Problem Understanding

We are given two types of resources: one type represents single “A” pieces and the other represents “C” pieces. Using these, we want to build a triangular structure where row i contains exactly one A followed by i−1 C’s.

So the structure grows row by row. The first row needs 1 A and 0 C. The second row needs 1 A and 1 C. The third row needs 1 A and 2 C, and so on. Every additional row increases the number of required C’s, while always consuming exactly one A.

The task is to determine the maximum height h such that all rows from 1 to h can be built without exceeding the available x A’s and y C’s.

The constraint x, y ≤ 10^18 forces the solution to avoid any simulation over rows. A linear construction would require up to 10^18 iterations in the worst case, which is impossible in one second. Even logarithmic per-test overhead is fine, but anything depending on h directly is not.

A subtle failure case comes from greedy row construction without planning. For example, if x is large but y is small, a naive approach might try to build until C’s run out per row, but miscount the cumulative C usage.
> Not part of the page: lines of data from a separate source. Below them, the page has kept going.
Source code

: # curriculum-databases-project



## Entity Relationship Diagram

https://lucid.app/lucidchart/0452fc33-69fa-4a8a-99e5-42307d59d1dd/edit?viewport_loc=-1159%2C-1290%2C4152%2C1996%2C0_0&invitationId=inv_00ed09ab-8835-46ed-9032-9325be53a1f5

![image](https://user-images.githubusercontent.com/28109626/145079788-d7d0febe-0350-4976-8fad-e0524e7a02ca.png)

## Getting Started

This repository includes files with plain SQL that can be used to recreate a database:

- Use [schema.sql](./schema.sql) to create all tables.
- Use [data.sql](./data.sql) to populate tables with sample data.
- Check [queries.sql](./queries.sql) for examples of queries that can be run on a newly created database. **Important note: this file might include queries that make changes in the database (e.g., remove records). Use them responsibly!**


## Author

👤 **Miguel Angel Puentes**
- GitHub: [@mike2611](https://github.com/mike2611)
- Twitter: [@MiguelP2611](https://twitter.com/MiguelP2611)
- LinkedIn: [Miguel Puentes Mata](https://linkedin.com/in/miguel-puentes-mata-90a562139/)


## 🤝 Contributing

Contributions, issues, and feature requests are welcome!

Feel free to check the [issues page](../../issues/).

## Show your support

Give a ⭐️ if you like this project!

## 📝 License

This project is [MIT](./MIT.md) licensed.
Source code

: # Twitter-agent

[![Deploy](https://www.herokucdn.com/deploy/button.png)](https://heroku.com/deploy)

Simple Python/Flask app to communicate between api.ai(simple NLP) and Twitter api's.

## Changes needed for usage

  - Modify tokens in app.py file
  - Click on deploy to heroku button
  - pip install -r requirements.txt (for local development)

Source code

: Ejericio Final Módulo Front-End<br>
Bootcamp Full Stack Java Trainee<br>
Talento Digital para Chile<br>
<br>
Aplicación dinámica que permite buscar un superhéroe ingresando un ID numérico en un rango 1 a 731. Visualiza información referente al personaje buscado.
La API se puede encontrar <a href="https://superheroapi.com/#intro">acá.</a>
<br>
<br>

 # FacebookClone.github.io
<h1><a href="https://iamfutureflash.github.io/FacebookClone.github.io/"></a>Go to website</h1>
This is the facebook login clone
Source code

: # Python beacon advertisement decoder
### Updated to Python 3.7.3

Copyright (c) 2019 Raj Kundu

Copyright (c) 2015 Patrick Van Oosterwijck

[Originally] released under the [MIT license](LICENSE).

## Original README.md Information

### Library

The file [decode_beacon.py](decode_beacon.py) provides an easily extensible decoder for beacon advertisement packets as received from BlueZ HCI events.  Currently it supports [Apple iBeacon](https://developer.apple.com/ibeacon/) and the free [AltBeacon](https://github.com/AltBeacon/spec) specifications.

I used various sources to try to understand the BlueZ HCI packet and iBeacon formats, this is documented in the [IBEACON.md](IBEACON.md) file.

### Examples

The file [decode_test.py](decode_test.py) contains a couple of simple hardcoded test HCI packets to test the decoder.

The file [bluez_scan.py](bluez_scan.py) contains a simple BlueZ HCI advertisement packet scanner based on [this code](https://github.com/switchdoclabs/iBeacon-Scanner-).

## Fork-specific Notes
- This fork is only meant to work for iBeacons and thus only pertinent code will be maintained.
Another issue is forgetting that A usage is strictly linear in height while C usage grows quadratically.

For instance, if x = 10 and y = 3, a naive row-by-row approach might attempt 4 rows because A’s allow it, but row 4 would require 6 C’s in total, which is impossible.

Approaches

A direct simulation builds rows one by one. For each row i, we subtract one A and i−1 C’s from the available pool. This works because the structure is deterministic, so we can greedily construct until resources are exhausted. However, in the worst case the number of rows can be as large as 10^9 or more, making this infeasible.

The key observation is that resource consumption depends only on the height h, not on intermediate choices. After building h rows, total A usage is exactly h, and total C usage is the sum 0 + 1 + 2 + ... + (h−1), which equals h(h−1)/2. This transforms the problem into checking feasibility of a single h.

Now the task becomes finding the maximum h such that both constraints hold: h ≤ x and h(h−1)/2 ≤ y. The first constraint is linear, the second is quadratic. The quadratic constraint can be solved directly using a closed-form expression derived from the inequality, so no binary search is required.

We compute the largest h satisfying h(h−1)/2 ≤ y using the quadratic formula and then take the minimum with x.

Approach Time Complexity Space Complexity Verdict
Brute Force O(h) O(1) Too slow
Optimal O(1) O(1) Accepted

Algorithm Walkthrough

  1. Compute the maximum possible height limited only by A’s. This is simply x, since each row consumes exactly one A.
  2. Compute the maximum height allowed by C’s by solving the inequality h(h−1)/2 ≤ y. This comes from summing the required C’s across all rows.
  3. Rearrange the inequality into h² − h − 2y ≤ 0, which is a standard quadratic constraint.
  4. Compute the positive root of the corresponding equation h = (1 + sqrt(1 + 8y)) / 2 and take its floor. This gives the largest integer h that does not violate the C constraint.
  5. The final answer is the smaller of the two limits: one from A’s and one from C’s.

Why it works

The structure enforces that each row independently consumes exactly one A, so A usage is linear in height. The C requirement accumulates deterministically as a prefix sum, so any valid height is fully characterized by a single scalar inequality. Because both constraints are monotone in h, once a height becomes invalid, all larger heights are also invalid, ensuring the computed maximum is globally optimal.

Python Solution

import sys
import math
input = sys.stdin.readline

def solve():
    x, y = map(int, input().split())
    
    # limit from A's
    h_a = x
    
    # limit from C's: h(h-1)/2 <= y
    # solve h^2 - h - 2y <= 0
    disc = 1 + 8 * y
    h_c = (1 + math.isqrt(disc)) // 2
    
    print(min(h_a, h_c))

if __name__ == "__main__":
    solve()

The implementation separates the two constraints cleanly. The A constraint is direct since each row consumes exactly one A. The C constraint is handled using integer square root to avoid floating-point precision issues, since y can be as large as 10^18. Using math.isqrt ensures exact integer arithmetic.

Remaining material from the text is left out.